*Problem to solve*. Return all lines from the listing below that include the word "often".

+++++

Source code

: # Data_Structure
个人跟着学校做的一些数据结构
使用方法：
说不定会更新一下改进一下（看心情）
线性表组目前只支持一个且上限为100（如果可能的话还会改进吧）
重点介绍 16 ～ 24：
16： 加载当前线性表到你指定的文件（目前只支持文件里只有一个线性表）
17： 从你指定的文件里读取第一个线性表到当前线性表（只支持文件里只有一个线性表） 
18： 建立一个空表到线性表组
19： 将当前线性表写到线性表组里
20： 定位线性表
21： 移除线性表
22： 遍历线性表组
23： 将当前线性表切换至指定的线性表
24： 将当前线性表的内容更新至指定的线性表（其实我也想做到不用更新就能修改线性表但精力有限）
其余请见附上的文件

+++++

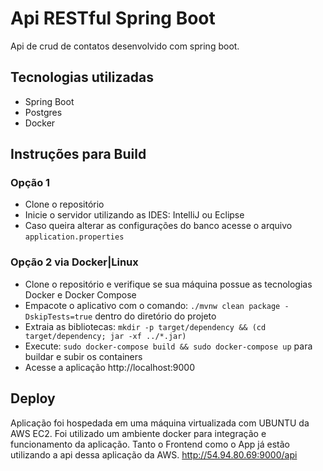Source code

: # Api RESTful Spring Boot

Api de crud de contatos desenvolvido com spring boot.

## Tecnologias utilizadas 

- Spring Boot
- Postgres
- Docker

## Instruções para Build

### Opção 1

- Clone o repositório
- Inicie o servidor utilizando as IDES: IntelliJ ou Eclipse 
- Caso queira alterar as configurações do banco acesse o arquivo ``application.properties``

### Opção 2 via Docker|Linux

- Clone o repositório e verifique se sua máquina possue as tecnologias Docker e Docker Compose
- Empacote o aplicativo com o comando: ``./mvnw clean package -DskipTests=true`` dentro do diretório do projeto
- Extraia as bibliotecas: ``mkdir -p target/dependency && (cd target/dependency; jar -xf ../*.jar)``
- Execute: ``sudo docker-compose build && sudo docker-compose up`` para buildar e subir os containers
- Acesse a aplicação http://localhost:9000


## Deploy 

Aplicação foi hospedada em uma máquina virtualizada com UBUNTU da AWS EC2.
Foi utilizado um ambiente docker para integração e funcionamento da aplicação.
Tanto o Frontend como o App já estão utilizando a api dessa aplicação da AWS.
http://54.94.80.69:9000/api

+++++

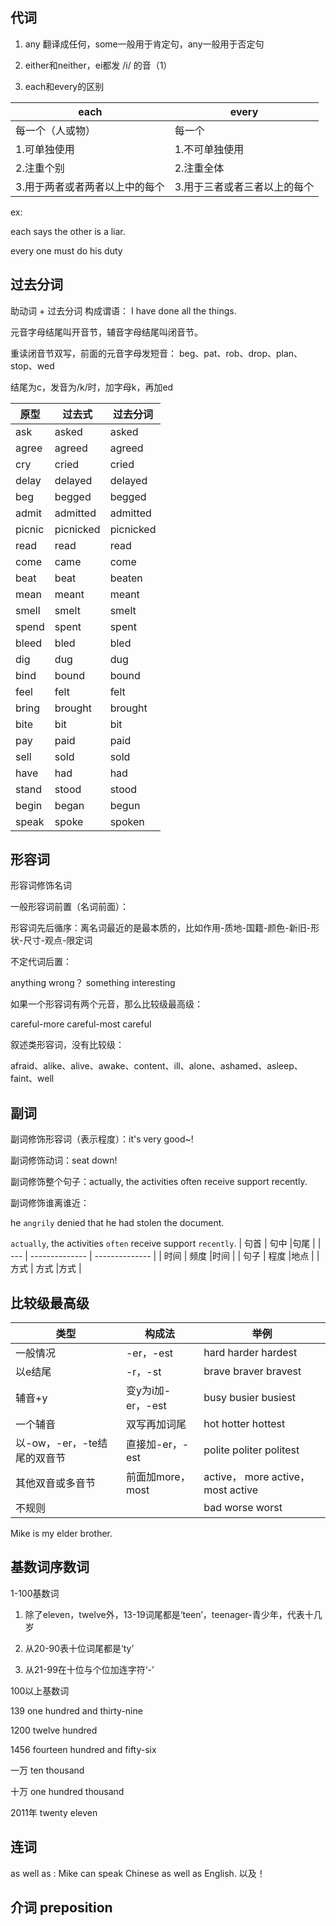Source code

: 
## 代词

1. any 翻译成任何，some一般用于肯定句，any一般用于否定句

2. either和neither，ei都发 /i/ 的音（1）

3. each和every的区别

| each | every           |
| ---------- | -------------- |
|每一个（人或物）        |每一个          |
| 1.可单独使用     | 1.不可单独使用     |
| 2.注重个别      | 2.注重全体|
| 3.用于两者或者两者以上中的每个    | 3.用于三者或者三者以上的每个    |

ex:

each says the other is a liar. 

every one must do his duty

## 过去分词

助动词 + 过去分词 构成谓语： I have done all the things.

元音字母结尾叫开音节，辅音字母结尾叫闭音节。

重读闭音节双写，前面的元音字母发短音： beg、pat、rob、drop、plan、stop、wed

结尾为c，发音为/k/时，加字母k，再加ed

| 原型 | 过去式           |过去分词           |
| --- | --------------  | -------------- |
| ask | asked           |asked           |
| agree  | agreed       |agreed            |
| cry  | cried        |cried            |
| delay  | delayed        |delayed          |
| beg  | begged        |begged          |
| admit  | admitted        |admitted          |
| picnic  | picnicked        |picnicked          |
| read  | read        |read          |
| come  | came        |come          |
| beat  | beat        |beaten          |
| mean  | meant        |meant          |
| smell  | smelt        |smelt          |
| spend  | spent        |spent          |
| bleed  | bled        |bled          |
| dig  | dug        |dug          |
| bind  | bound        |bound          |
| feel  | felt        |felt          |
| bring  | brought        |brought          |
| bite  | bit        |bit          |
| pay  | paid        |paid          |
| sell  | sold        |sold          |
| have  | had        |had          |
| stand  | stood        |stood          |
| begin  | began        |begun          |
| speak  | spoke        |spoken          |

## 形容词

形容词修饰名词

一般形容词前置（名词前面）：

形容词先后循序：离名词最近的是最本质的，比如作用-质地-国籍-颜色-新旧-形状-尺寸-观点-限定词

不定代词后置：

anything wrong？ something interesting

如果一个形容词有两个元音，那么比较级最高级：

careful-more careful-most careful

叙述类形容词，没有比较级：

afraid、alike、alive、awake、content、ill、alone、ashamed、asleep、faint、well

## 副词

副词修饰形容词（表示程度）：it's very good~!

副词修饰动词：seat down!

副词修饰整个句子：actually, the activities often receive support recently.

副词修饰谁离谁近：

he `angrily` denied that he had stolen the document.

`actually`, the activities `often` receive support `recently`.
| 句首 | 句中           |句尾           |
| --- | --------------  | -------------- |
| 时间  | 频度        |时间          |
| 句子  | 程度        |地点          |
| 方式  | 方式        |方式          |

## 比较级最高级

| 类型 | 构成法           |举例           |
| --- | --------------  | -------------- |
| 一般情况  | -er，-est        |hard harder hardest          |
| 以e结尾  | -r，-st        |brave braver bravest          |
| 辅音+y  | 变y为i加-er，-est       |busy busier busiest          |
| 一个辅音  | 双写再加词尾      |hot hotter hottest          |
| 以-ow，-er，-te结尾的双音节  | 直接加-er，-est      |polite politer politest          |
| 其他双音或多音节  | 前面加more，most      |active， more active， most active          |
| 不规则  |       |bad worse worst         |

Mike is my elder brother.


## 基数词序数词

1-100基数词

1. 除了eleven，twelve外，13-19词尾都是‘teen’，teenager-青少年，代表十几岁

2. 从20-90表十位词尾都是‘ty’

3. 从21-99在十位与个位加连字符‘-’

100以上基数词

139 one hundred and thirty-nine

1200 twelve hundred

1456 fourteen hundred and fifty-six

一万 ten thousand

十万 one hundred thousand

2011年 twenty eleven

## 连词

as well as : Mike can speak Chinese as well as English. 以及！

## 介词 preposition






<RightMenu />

+++++

*Response area*.
副词修饰整个句子：actually, the activities often receive support recently.
`actually`, the activities `often` receive support `recently`.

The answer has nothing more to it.